2015-07-19 13:39:00

Burkina Faso: Compaoré accusato di alto tradimento


L’ex-presidente del Burkina Faso, Blaise Compaoré, dovrà comparire di fronte all’Alta Corte di Giustizia del Paese per difendersi dall’accusa di alto tradimento. A deciderlo è stato il Comitato nazionale di transizione, incaricato di gestire il delicato passaggio dal regime di Compaoré, deposto nell’ottobre 2014 dopo 27 anni di governo, a un sistema pienamente democratico. La decisione arriva a meno di tre mesi dalle elezioni. Giacomo Zandonini ha raccolto il commento di Giuliano Luongo, dell’Istituto di Alti Studi in geopolitica e scienze ausiliarie:

R. – Si cerca di mostrare che la nuova élite vuole dare un ulteriore colpo alla vecchia, cercando, vista la situazione corrente, di distrarre la popolazione dai problemi interni che sta avendo l’attuale governo a breve distanza dalle elezioni.

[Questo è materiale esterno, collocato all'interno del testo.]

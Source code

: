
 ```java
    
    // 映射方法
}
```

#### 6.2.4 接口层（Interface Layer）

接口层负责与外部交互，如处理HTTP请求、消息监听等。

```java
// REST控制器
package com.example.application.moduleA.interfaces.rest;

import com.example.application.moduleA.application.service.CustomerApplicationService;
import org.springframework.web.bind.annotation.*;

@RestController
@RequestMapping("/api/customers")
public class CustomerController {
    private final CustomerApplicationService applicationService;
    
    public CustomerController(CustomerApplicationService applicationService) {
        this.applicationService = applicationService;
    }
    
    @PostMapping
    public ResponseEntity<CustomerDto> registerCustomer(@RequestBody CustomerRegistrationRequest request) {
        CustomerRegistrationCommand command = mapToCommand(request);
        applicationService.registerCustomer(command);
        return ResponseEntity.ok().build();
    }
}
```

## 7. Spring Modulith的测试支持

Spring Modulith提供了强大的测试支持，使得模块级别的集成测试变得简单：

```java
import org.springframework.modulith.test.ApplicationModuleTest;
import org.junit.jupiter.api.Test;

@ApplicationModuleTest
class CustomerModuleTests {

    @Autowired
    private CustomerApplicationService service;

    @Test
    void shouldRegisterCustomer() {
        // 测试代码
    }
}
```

D. – Proprio le elezioni, previste per il prossimo ottobre, sono un momento fondamentale in questo processo di transizione: cosa potrà avvenire?

R. – Chiaramente, se l’attuale governo non riuscirà, volutamente o meno, a creare in questi prossimi mesi un ambiente politico vivo, che permetta l’affacciarsi di varie forze, si potranno avere due risultati: o l’avvio di un nuovo monopartitismo, oppure una nuova serie di tensioni da parte della popolazione, che già comincia a non vedere di buon occhio gran parte delle manovre fatte dalla élite attuale.

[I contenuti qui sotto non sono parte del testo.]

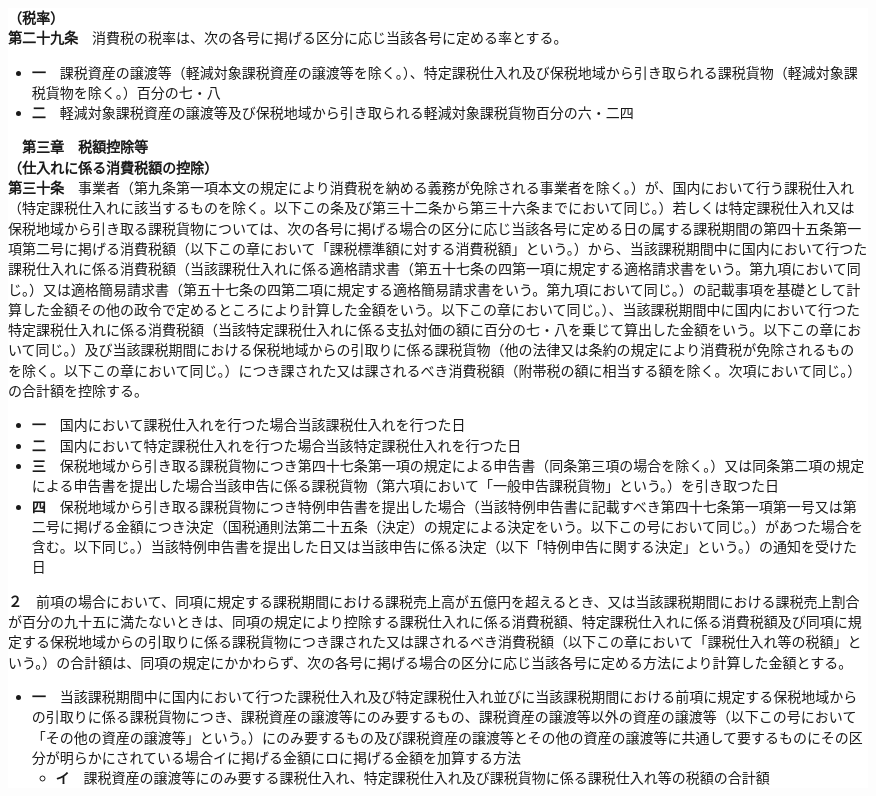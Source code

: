 **（税率）**  
**第二十九条**　消費税の税率は、次の各号に掲げる区分に応じ当該各号に定める率とする。  
* **一**　課税資産の譲渡等（軽減対象課税資産の譲渡等を除く。）、特定課税仕入れ及び保税地域から引き取られる課税貨物（軽減対象課税貨物を除く。）百分の七・八  
* **二**　軽減対象課税資産の譲渡等及び保税地域から引き取られる軽減対象課税貨物百分の六・二四  
  
&emsp;**第三章　税額控除等**  
**（仕入れに係る消費税額の控除）**  
**第三十条**　事業者（第九条第一項本文の規定により消費税を納める義務が免除される事業者を除く。）が、国内において行う課税仕入れ（特定課税仕入れに該当するものを除く。以下この条及び第三十二条から第三十六条までにおいて同じ。）若しくは特定課税仕入れ又は保税地域から引き取る課税貨物については、次の各号に掲げる場合の区分に応じ当該各号に定める日の属する課税期間の第四十五条第一項第二号に掲げる消費税額（以下この章において「課税標準額に対する消費税額」という。）から、当該課税期間中に国内において行つた課税仕入れに係る消費税額（当該課税仕入れに係る適格請求書（第五十七条の四第一項に規定する適格請求書をいう。第九項において同じ。）又は適格簡易請求書（第五十七条の四第二項に規定する適格簡易請求書をいう。第九項において同じ。）の記載事項を基礎として計算した金額その他の政令で定めるところにより計算した金額をいう。以下この章において同じ。）、当該課税期間中に国内において行つた特定課税仕入れに係る消費税額（当該特定課税仕入れに係る支払対価の額に百分の七・八を乗じて算出した金額をいう。以下この章において同じ。）及び当該課税期間における保税地域からの引取りに係る課税貨物（他の法律又は条約の規定により消費税が免除されるものを除く。以下この章において同じ。）につき課された又は課されるべき消費税額（附帯税の額に相当する額を除く。次項において同じ。）の合計額を控除する。  
* **一**　国内において課税仕入れを行つた場合当該課税仕入れを行つた日  
* **二**　国内において特定課税仕入れを行つた場合当該特定課税仕入れを行つた日  
* **三**　保税地域から引き取る課税貨物につき第四十七条第一項の規定による申告書（同条第三項の場合を除く。）又は同条第二項の規定による申告書を提出した場合当該申告に係る課税貨物（第六項において「一般申告課税貨物」という。）を引き取つた日  
* **四**　保税地域から引き取る課税貨物につき特例申告書を提出した場合（当該特例申告書に記載すべき第四十七条第一項第一号又は第二号に掲げる金額につき決定（国税通則法第二十五条（決定）の規定による決定をいう。以下この号において同じ。）があつた場合を含む。以下同じ。）当該特例申告書を提出した日又は当該申告に係る決定（以下「特例申告に関する決定」という。）の通知を受けた日  
  
**２**　前項の場合において、同項に規定する課税期間における課税売上高が五億円を超えるとき、又は当該課税期間における課税売上割合が百分の九十五に満たないときは、同項の規定により控除する課税仕入れに係る消費税額、特定課税仕入れに係る消費税額及び同項に規定する保税地域からの引取りに係る課税貨物につき課された又は課されるべき消費税額（以下この章において「課税仕入れ等の税額」という。）の合計額は、同項の規定にかかわらず、次の各号に掲げる場合の区分に応じ当該各号に定める方法により計算した金額とする。  
* **一**　当該課税期間中に国内において行つた課税仕入れ及び特定課税仕入れ並びに当該課税期間における前項に規定する保税地域からの引取りに係る課税貨物につき、課税資産の譲渡等にのみ要するもの、課税資産の譲渡等以外の資産の譲渡等（以下この号において「その他の資産の譲渡等」という。）にのみ要するもの及び課税資産の譲渡等とその他の資産の譲渡等に共通して要するものにその区分が明らかにされている場合イに掲げる金額にロに掲げる金額を加算する方法  
	* **イ**　課税資産の譲渡等にのみ要する課税仕入れ、特定課税仕入れ及び課税貨物に係る課税仕入れ等の税額の合計額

D. – La società civile ha un ruolo fondamentale in questo processo: è sufficientemente ascoltata?

R. – Sembra che, in effetti, l’onda della sommossa partita dalla società civile sia stata cavalcata da parte delle istituzioni per portare al primo cambiamento di regime, fino quasi a impossessarsene. Come abbiamo visto, non abbiamo avuto una transizione rapida. Comunque le istituzioni avviate con il Consiglio nazionale di transizione, se calcoliamo da quando c’è stata la cacciata di Compaorè, hanno impiegato praticamente un anno per avviare una nuova elezione. Se la popolazione continua ad avere la percezione di trovarsi davanti semplicemente ad élite che si alternano, a prescindere dal consenso popolare, si potrà finire in una sorta di circolo vizioso di continue sommosse, che potrà colpire criticamente la stabilità del Paese nel medio e lungo periodo. E, a lungo andare, si potrebbe colpire anche la stabilità dell’intera area.

D. – Il Burkina Faso è un elemento di stabilità nella regione: quanto è in discussione anche a livello regionale, e internazionale, questo ruolo?

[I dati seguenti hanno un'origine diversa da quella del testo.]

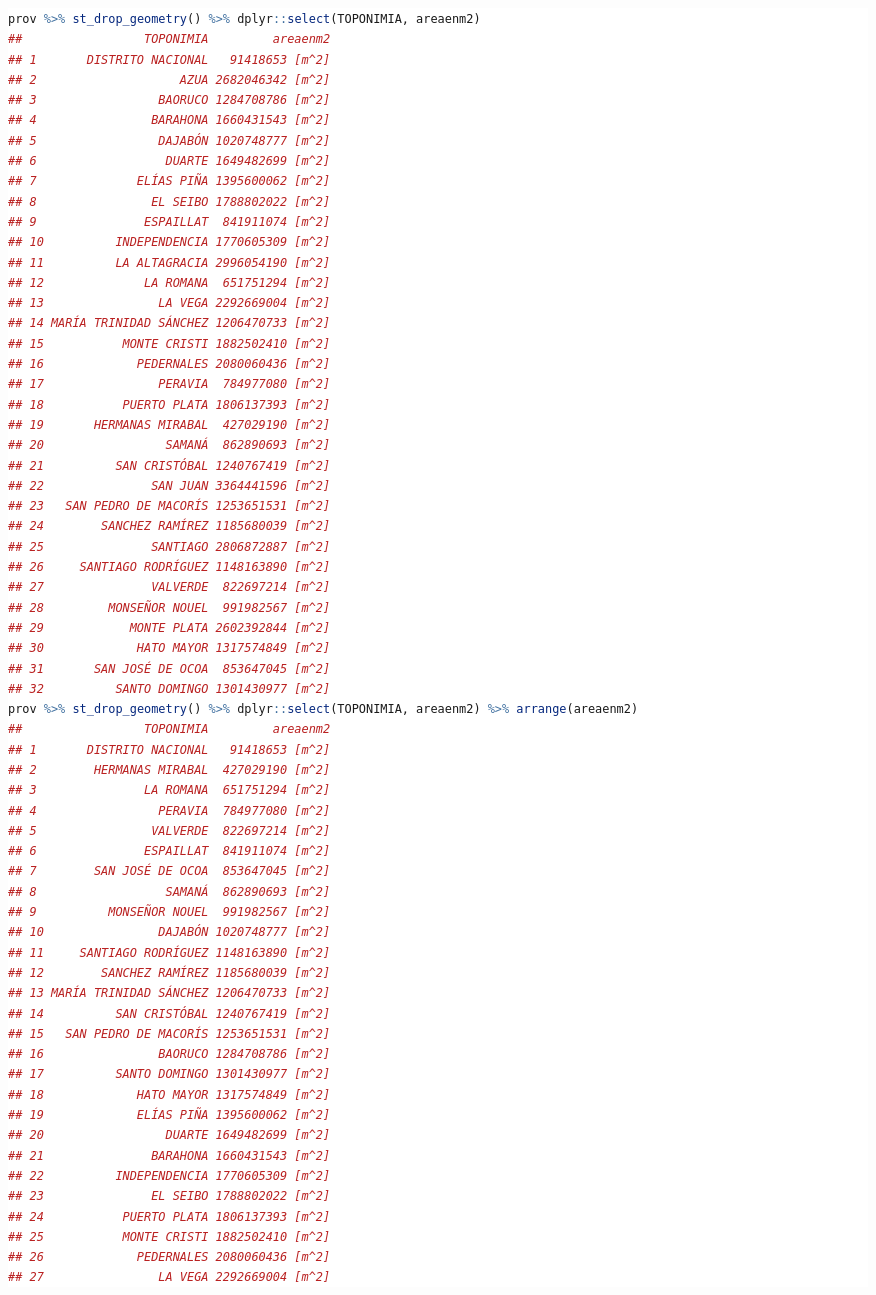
``` r
prov %>% st_drop_geometry() %>% dplyr::select(TOPONIMIA, areaenm2)
##                 TOPONIMIA         areaenm2
## 1       DISTRITO NACIONAL   91418653 [m^2]
## 2                    AZUA 2682046342 [m^2]
## 3                 BAORUCO 1284708786 [m^2]
## 4                BARAHONA 1660431543 [m^2]
## 5                 DAJABÓN 1020748777 [m^2]
## 6                  DUARTE 1649482699 [m^2]
## 7              ELÍAS PIÑA 1395600062 [m^2]
## 8                EL SEIBO 1788802022 [m^2]
## 9               ESPAILLAT  841911074 [m^2]
## 10          INDEPENDENCIA 1770605309 [m^2]
## 11          LA ALTAGRACIA 2996054190 [m^2]
## 12              LA ROMANA  651751294 [m^2]
## 13                LA VEGA 2292669004 [m^2]
## 14 MARÍA TRINIDAD SÁNCHEZ 1206470733 [m^2]
## 15           MONTE CRISTI 1882502410 [m^2]
## 16             PEDERNALES 2080060436 [m^2]
## 17                PERAVIA  784977080 [m^2]
## 18           PUERTO PLATA 1806137393 [m^2]
## 19       HERMANAS MIRABAL  427029190 [m^2]
## 20                 SAMANÁ  862890693 [m^2]
## 21          SAN CRISTÓBAL 1240767419 [m^2]
## 22               SAN JUAN 3364441596 [m^2]
## 23   SAN PEDRO DE MACORÍS 1253651531 [m^2]
## 24        SANCHEZ RAMÍREZ 1185680039 [m^2]
## 25               SANTIAGO 2806872887 [m^2]
## 26     SANTIAGO RODRÍGUEZ 1148163890 [m^2]
## 27               VALVERDE  822697214 [m^2]
## 28         MONSEÑOR NOUEL  991982567 [m^2]
## 29            MONTE PLATA 2602392844 [m^2]
## 30             HATO MAYOR 1317574849 [m^2]
## 31       SAN JOSÉ DE OCOA  853647045 [m^2]
## 32          SANTO DOMINGO 1301430977 [m^2]
prov %>% st_drop_geometry() %>% dplyr::select(TOPONIMIA, areaenm2) %>% arrange(areaenm2)
##                 TOPONIMIA         areaenm2
## 1       DISTRITO NACIONAL   91418653 [m^2]
## 2        HERMANAS MIRABAL  427029190 [m^2]
## 3               LA ROMANA  651751294 [m^2]
## 4                 PERAVIA  784977080 [m^2]
## 5                VALVERDE  822697214 [m^2]
## 6               ESPAILLAT  841911074 [m^2]
## 7        SAN JOSÉ DE OCOA  853647045 [m^2]
## 8                  SAMANÁ  862890693 [m^2]
## 9          MONSEÑOR NOUEL  991982567 [m^2]
## 10                DAJABÓN 1020748777 [m^2]
## 11     SANTIAGO RODRÍGUEZ 1148163890 [m^2]
## 12        SANCHEZ RAMÍREZ 1185680039 [m^2]
## 13 MARÍA TRINIDAD SÁNCHEZ 1206470733 [m^2]
## 14          SAN CRISTÓBAL 1240767419 [m^2]
## 15   SAN PEDRO DE MACORÍS 1253651531 [m^2]
## 16                BAORUCO 1284708786 [m^2]
## 17          SANTO DOMINGO 1301430977 [m^2]
## 18             HATO MAYOR 1317574849 [m^2]
## 19             ELÍAS PIÑA 1395600062 [m^2]
## 20                 DUARTE 1649482699 [m^2]
## 21               BARAHONA 1660431543 [m^2]
## 22          INDEPENDENCIA 1770605309 [m^2]
## 23               EL SEIBO 1788802022 [m^2]
## 24           PUERTO PLATA 1806137393 [m^2]
## 25           MONTE CRISTI 1882502410 [m^2]
## 26             PEDERNALES 2080060436 [m^2]
## 27                LA VEGA 2292669004 [m^2]
```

R. – In effetti più si protrae l’instabilità istituzionale, più si danneggia, si ferisce, il ruolo di “base sicura” che il Burkina Faso ha nell’area. Come sappiamo, il confine nord del Paese è con il Mali, Stato del quale, purtroppo, ben conosciamo la storia recente in tema di problemi interni, di terrorismo. Abbattere un punto di stabilità significa danneggiare progressivamente l’azione stabilizzatrice, istituzionalizzante, che si cerca di portare avanti negli altri Paesi limitrofi, e quindi complicare eventualmente anche svariate operazioni di appoggio che può fare la Comunità internazionale negli altri Paesi partendo dal Burkina Faso.